The energy sector may not meet investor expectations this year. The Energy Select Sector SPDR Fund associated with the S&P 500 seems poised to underperform.
Looking a bit deeper—and with perhaps a bit of humor—investors might discover that energy-focused Exchange Traded Funds (ETFs) are not only doing better than past iterations in this space, but they’re also ahead of the wider market. For instance, the VanEck Uranium and Nuclear ETF (NYSEMKT:NLR) has surged an impressive 71.7% since the beginning of 2025. To put it another way, for each dollar put into this nuclear energy ETF this year, investors would have seen a return of over $5 when compared to the Dow Jones Industrial Average.
This is certainly noteworthy, but as 2025 wraps up, investors might be wondering if nuclear energy stocks can keep this momentum next year. It’s difficult to say for sure, but the nuclear sector possesses the key components needed to potentially outperform the market again in 2026.

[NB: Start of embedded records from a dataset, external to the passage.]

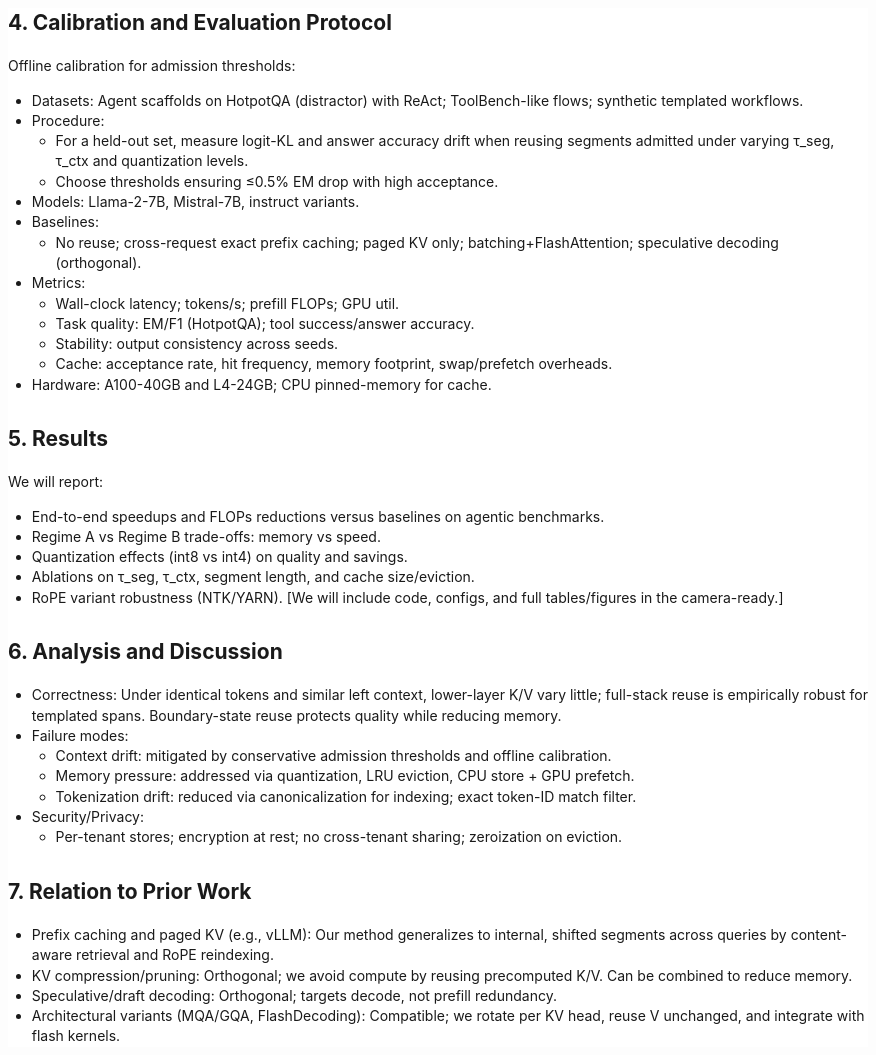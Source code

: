 ## 4. Calibration and Evaluation Protocol
Offline calibration for admission thresholds:
- Datasets: Agent scaffolds on HotpotQA (distractor) with ReAct; ToolBench-like flows; synthetic templated workflows.
- Procedure:
  - For a held-out set, measure logit-KL and answer accuracy drift when reusing segments admitted under varying τ_seg, τ_ctx and quantization levels.
  - Choose thresholds ensuring ≤0.5% EM drop with high acceptance.
- Models: Llama-2-7B, Mistral-7B, instruct variants.
- Baselines:
  - No reuse; cross-request exact prefix caching; paged KV only; batching+FlashAttention; speculative decoding (orthogonal).
- Metrics:
  - Wall-clock latency; tokens/s; prefill FLOPs; GPU util.
  - Task quality: EM/F1 (HotpotQA); tool success/answer accuracy.
  - Stability: output consistency across seeds.
  - Cache: acceptance rate, hit frequency, memory footprint, swap/prefetch overheads.
- Hardware: A100-40GB and L4-24GB; CPU pinned-memory for cache.

## 5. Results
We will report:
- End-to-end speedups and FLOPs reductions versus baselines on agentic benchmarks.
- Regime A vs Regime B trade-offs: memory vs speed.
- Quantization effects (int8 vs int4) on quality and savings.
- Ablations on τ_seg, τ_ctx, segment length, and cache size/eviction.
- RoPE variant robustness (NTK/YARN).
[We will include code, configs, and full tables/figures in the camera-ready.]

## 6. Analysis and Discussion
- Correctness: Under identical tokens and similar left context, lower-layer K/V vary little; full-stack reuse is empirically robust for templated spans. Boundary-state reuse protects quality while reducing memory.
- Failure modes:
  - Context drift: mitigated by conservative admission thresholds and offline calibration.
  - Memory pressure: addressed via quantization, LRU eviction, CPU store + GPU prefetch.
  - Tokenization drift: reduced via canonicalization for indexing; exact token-ID match filter.
- Security/Privacy:
  - Per-tenant stores; encryption at rest; no cross-tenant sharing; zeroization on eviction.

## 7. Relation to Prior Work
- Prefix caching and paged KV (e.g., vLLM): Our method generalizes to internal, shifted segments across queries by content-aware retrieval and RoPE reindexing.
- KV compression/pruning: Orthogonal; we avoid compute by reusing precomputed K/V. Can be combined to reduce memory.
- Speculative/draft decoding: Orthogonal; targets decode, not prefill redundancy.
- Architectural variants (MQA/GQA, FlashDecoding): Compatible; we rotate per KV head, reuse V unchanged, and integrate with flash kernels.
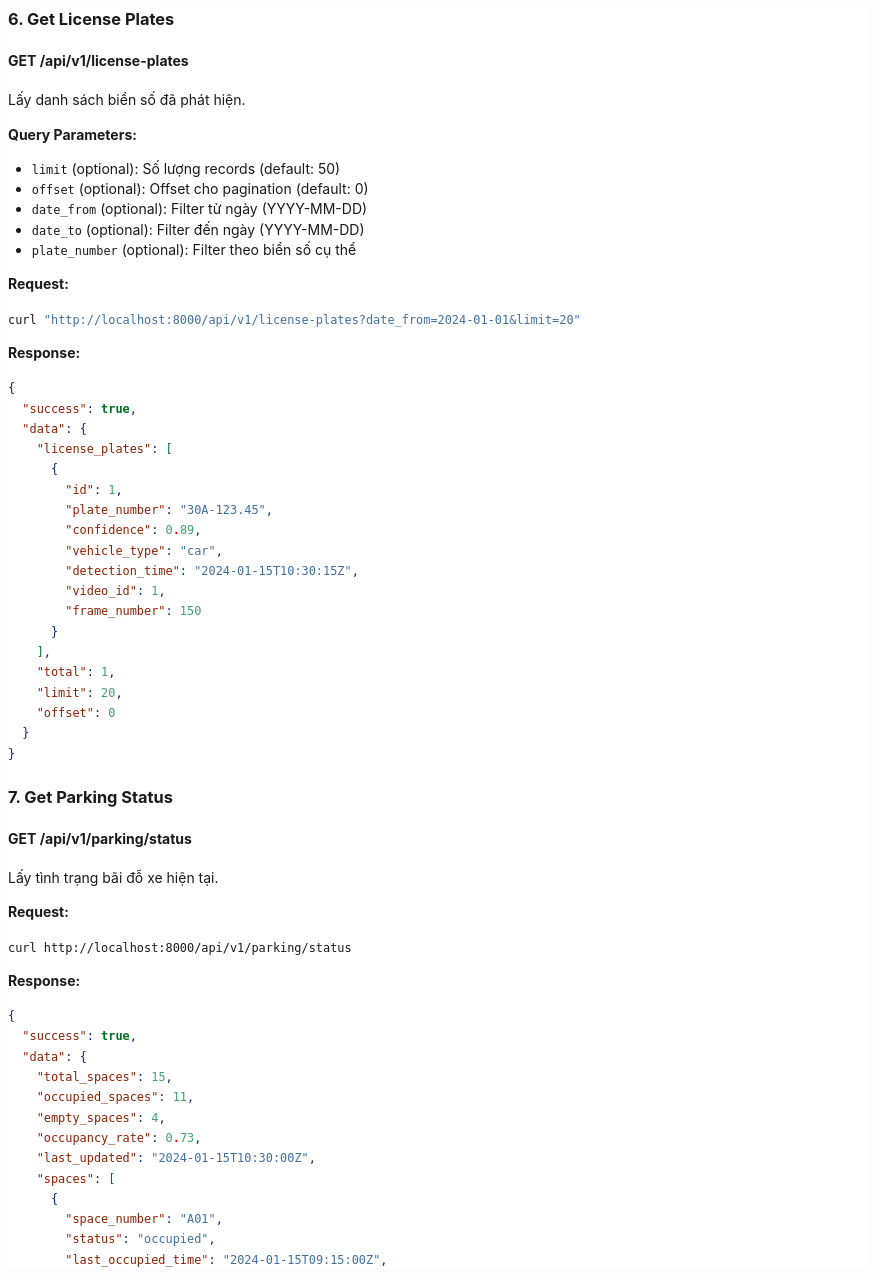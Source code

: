 ### 6. Get License Plates

#### GET /api/v1/license-plates

Lấy danh sách biển số đã phát hiện.

**Query Parameters:**
- `limit` (optional): Số lượng records (default: 50)
- `offset` (optional): Offset cho pagination (default: 0)
- `date_from` (optional): Filter từ ngày (YYYY-MM-DD)
- `date_to` (optional): Filter đến ngày (YYYY-MM-DD)
- `plate_number` (optional): Filter theo biển số cụ thể

**Request:**
```bash
curl "http://localhost:8000/api/v1/license-plates?date_from=2024-01-01&limit=20"
```

**Response:**
```json
{
  "success": true,
  "data": {
    "license_plates": [
      {
        "id": 1,
        "plate_number": "30A-123.45",
        "confidence": 0.89,
        "vehicle_type": "car",
        "detection_time": "2024-01-15T10:30:15Z",
        "video_id": 1,
        "frame_number": 150
      }
    ],
    "total": 1,
    "limit": 20,
    "offset": 0
  }
}
```

### 7. Get Parking Status

#### GET /api/v1/parking/status

Lấy tình trạng bãi đỗ xe hiện tại.

**Request:**
```bash
curl http://localhost:8000/api/v1/parking/status
```

**Response:**
```json
{
  "success": true,
  "data": {
    "total_spaces": 15,
    "occupied_spaces": 11,
    "empty_spaces": 4,
    "occupancy_rate": 0.73,
    "last_updated": "2024-01-15T10:30:00Z",
    "spaces": [
      {
        "space_number": "A01",
        "status": "occupied",
        "last_occupied_time": "2024-01-15T09:15:00Z",
```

As it marks its 19th anniversary next August, the VanEck ETF’s journey has been a mix of highs and lows. The 2011 nuclear crisis at Fukushima Daiichi in Japan still looms in investors’ minds. Yet, looking at its year-to-date performance, nuclear energy stocks seem to be faring better recently, aided significantly by advancements in artificial intelligence.
Notably, by the end of 2024, the VanEck ETF had around $1.6 billion in assets under management. By November 7, this impressive figure had nearly doubled to $3.7 billion, showing substantial growth since the year’s beginning.
The demand driving this ETF’s narrative is significant. Data centers, which are key players in the AI revolution, are projected to account for 12% of all electricity generated in the U.S. by 2028. Moreover, global electricity needs for those same data centers are expected to double by 2030. While these statistics underline AI’s massive energy requirements, they don’t explicitly indicate that nuclear power will be the solution.
Still, nuclear energy is crucial for AI advancements for a couple of reasons. First, while some components of the VanEck ETF focus on clean energy, nuclear power offers more consistent energy production, unaffected by the variability of weather that impacts solar or wind energy.
Additionally, the initial investment in nuclear infrastructure is often substantial. However, in the long term, nuclear energy proves to be cost-effective with relatively stable operating expenses. This makes it an appealing option for companies reliant on high energy needs. Moreover, nuclear power is high-density, producing significant electricity in compact quantities.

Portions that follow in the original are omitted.